**WHAT IS BEING ASKED:** Your answer is one number, how many lines in the entries include "Pacific".

Saved entries
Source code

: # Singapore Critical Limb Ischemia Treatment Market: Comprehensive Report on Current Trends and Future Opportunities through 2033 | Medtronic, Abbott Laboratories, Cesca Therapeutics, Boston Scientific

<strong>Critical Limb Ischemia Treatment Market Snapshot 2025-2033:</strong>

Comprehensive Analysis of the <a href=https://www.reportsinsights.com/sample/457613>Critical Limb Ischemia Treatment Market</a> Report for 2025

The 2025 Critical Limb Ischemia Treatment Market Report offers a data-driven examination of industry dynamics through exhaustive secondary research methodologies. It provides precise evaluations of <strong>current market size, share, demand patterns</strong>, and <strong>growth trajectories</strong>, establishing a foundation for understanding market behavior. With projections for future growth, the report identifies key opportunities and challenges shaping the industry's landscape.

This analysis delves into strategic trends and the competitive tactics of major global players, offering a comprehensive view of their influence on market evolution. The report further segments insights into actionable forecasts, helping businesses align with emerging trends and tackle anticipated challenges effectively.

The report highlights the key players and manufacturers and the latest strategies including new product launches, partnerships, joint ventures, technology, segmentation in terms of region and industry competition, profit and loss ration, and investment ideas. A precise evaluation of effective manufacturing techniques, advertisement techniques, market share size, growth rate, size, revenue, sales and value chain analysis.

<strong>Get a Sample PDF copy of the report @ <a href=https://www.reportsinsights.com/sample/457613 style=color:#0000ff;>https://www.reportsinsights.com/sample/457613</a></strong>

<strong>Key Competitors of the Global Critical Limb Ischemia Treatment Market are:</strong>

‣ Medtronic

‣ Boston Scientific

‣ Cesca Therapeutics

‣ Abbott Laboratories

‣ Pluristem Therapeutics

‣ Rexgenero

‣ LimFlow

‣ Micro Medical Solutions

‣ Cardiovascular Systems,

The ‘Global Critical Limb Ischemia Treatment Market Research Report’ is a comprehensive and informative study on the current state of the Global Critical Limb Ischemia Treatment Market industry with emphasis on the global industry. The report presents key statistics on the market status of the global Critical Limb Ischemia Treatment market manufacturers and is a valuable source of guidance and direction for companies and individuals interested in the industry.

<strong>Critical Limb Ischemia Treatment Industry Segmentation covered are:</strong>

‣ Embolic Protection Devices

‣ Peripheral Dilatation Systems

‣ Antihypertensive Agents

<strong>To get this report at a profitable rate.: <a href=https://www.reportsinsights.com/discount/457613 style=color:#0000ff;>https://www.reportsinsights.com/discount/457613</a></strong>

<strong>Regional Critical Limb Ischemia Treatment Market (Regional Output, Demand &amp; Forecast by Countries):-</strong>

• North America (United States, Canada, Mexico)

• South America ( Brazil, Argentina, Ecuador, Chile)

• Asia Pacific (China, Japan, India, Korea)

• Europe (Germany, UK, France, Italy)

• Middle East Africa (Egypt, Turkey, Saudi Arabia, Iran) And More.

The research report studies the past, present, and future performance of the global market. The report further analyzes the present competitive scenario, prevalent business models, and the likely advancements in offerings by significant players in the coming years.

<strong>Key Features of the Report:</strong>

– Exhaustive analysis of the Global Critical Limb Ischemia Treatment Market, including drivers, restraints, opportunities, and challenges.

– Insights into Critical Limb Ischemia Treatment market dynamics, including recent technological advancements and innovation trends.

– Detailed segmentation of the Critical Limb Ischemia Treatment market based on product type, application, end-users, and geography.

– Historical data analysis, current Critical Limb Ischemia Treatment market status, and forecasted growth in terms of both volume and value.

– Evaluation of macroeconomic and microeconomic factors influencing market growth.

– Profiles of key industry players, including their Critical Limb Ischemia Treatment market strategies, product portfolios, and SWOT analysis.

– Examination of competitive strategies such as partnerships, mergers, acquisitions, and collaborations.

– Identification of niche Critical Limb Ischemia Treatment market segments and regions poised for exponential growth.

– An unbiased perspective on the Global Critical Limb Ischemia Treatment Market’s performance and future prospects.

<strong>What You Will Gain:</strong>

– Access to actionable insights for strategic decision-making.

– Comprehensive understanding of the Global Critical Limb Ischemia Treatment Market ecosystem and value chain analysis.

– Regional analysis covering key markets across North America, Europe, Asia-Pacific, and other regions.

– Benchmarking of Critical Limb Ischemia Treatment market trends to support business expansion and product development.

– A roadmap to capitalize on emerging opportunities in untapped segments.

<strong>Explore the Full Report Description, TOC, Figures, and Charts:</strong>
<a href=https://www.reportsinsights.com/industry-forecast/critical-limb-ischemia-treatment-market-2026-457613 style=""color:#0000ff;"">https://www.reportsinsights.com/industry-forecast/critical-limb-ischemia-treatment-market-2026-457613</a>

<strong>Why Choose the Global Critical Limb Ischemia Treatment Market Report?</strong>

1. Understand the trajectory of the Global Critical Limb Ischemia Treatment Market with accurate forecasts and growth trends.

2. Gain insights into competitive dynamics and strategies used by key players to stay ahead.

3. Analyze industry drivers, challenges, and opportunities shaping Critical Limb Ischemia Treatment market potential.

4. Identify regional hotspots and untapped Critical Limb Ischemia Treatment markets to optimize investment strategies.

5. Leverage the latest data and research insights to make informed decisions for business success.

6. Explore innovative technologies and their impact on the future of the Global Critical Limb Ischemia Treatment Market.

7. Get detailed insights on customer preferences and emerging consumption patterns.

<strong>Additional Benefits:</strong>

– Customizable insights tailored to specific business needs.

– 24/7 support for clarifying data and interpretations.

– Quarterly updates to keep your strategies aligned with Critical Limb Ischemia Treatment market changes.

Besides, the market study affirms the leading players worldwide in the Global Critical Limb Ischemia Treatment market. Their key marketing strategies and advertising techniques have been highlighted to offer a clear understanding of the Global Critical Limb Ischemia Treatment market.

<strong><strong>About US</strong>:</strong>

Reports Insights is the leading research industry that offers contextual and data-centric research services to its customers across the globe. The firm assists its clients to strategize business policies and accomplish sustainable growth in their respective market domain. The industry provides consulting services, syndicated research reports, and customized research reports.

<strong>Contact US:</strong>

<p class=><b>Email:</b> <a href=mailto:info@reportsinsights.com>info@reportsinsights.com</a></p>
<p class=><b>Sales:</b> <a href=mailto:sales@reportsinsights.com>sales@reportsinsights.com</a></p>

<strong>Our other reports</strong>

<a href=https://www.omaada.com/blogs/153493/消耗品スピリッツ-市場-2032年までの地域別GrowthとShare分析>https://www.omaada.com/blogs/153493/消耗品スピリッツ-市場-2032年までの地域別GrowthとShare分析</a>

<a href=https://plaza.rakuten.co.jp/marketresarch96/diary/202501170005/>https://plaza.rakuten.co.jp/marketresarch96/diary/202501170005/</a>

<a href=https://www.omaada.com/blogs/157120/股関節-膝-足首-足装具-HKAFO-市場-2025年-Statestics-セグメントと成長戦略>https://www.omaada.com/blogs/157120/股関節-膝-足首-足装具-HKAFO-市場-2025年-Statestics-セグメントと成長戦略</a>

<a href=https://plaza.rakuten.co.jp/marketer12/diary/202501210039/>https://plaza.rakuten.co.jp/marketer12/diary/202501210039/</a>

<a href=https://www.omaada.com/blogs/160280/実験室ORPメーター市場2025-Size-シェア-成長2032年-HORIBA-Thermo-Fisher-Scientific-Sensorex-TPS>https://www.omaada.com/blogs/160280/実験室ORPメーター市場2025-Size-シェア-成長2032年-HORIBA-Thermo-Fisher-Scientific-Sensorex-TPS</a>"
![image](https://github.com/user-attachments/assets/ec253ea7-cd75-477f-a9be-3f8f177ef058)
---
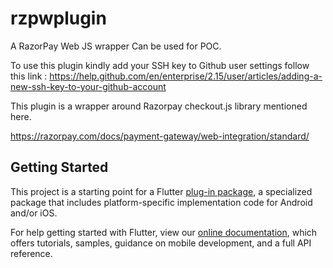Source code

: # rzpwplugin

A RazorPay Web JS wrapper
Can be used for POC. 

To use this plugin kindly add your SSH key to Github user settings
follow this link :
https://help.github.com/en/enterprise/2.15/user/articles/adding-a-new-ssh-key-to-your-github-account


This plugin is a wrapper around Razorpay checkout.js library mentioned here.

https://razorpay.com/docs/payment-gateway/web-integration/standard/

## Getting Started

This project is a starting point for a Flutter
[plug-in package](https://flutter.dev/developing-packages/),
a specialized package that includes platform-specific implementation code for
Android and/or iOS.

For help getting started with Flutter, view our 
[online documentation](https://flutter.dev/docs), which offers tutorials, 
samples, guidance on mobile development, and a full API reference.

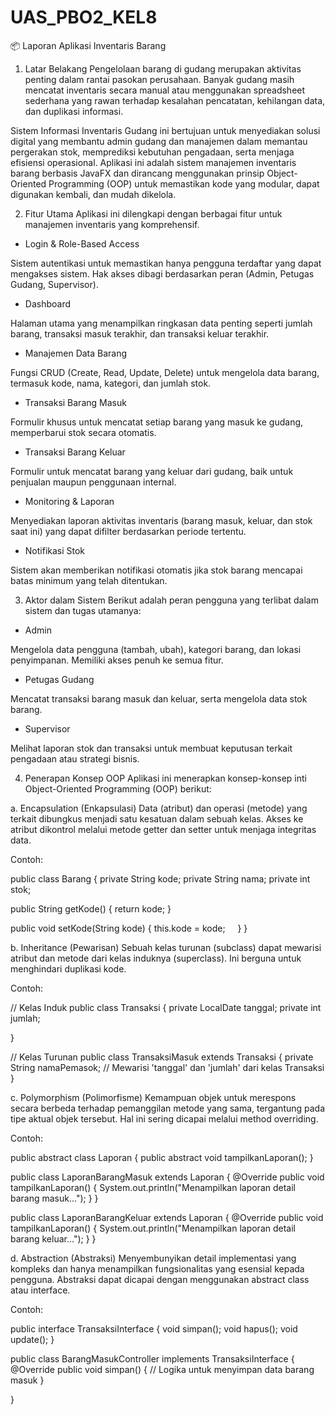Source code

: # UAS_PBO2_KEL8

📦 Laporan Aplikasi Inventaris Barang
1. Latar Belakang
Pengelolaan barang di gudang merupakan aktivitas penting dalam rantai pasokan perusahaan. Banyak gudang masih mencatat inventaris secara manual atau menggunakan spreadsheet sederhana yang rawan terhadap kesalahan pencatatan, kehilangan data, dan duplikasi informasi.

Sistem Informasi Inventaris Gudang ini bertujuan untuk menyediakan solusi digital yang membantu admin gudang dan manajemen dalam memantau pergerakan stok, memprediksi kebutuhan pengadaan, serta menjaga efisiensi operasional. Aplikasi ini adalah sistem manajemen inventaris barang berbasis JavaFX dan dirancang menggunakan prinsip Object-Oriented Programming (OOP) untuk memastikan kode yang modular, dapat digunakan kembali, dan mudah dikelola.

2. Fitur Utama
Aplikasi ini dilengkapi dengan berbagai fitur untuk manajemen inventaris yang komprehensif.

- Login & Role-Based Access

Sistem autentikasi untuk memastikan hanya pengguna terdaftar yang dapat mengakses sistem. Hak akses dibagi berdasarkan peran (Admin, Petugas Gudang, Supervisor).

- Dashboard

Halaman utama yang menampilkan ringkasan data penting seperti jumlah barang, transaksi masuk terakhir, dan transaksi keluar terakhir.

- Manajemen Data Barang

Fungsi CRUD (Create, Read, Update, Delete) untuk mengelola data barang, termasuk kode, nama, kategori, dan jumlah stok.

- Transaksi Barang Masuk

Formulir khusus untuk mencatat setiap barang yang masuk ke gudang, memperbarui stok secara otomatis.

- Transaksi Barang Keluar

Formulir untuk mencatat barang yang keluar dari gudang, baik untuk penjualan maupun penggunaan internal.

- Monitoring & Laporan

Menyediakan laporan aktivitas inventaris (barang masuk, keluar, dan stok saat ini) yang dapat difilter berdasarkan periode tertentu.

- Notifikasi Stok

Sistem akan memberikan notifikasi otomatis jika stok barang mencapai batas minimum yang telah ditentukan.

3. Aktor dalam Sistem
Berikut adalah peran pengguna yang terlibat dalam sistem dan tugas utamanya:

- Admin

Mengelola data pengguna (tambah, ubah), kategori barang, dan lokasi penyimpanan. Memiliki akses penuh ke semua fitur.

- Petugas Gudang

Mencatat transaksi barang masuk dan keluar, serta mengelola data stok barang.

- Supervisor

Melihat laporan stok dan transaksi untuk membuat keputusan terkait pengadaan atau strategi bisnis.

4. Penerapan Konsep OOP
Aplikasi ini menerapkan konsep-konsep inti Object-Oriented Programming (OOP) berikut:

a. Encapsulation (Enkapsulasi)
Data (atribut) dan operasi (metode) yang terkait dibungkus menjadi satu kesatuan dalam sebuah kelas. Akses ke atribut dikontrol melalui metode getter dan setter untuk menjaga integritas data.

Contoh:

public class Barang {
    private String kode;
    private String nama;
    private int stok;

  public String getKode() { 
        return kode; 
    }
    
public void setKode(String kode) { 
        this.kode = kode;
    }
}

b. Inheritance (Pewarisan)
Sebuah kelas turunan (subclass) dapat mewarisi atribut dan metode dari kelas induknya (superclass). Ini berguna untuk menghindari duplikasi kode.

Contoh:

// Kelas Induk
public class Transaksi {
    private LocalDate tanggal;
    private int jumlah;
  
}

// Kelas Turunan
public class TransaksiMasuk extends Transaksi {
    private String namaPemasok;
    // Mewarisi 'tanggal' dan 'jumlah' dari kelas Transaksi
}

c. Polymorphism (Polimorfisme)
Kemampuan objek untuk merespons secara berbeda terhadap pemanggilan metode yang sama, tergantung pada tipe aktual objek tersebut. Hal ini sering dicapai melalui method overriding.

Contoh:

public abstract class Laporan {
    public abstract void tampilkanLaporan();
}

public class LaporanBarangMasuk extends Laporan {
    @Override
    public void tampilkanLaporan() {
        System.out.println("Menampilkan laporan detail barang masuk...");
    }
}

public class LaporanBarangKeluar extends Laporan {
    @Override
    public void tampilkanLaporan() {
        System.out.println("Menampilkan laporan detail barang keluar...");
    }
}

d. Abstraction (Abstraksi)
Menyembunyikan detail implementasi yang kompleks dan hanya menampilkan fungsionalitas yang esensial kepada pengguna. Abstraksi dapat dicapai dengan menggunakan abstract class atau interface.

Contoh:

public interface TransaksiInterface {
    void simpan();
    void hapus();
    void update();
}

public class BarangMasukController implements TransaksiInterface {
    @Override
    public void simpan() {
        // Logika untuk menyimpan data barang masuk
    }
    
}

**RESPONSE:** 2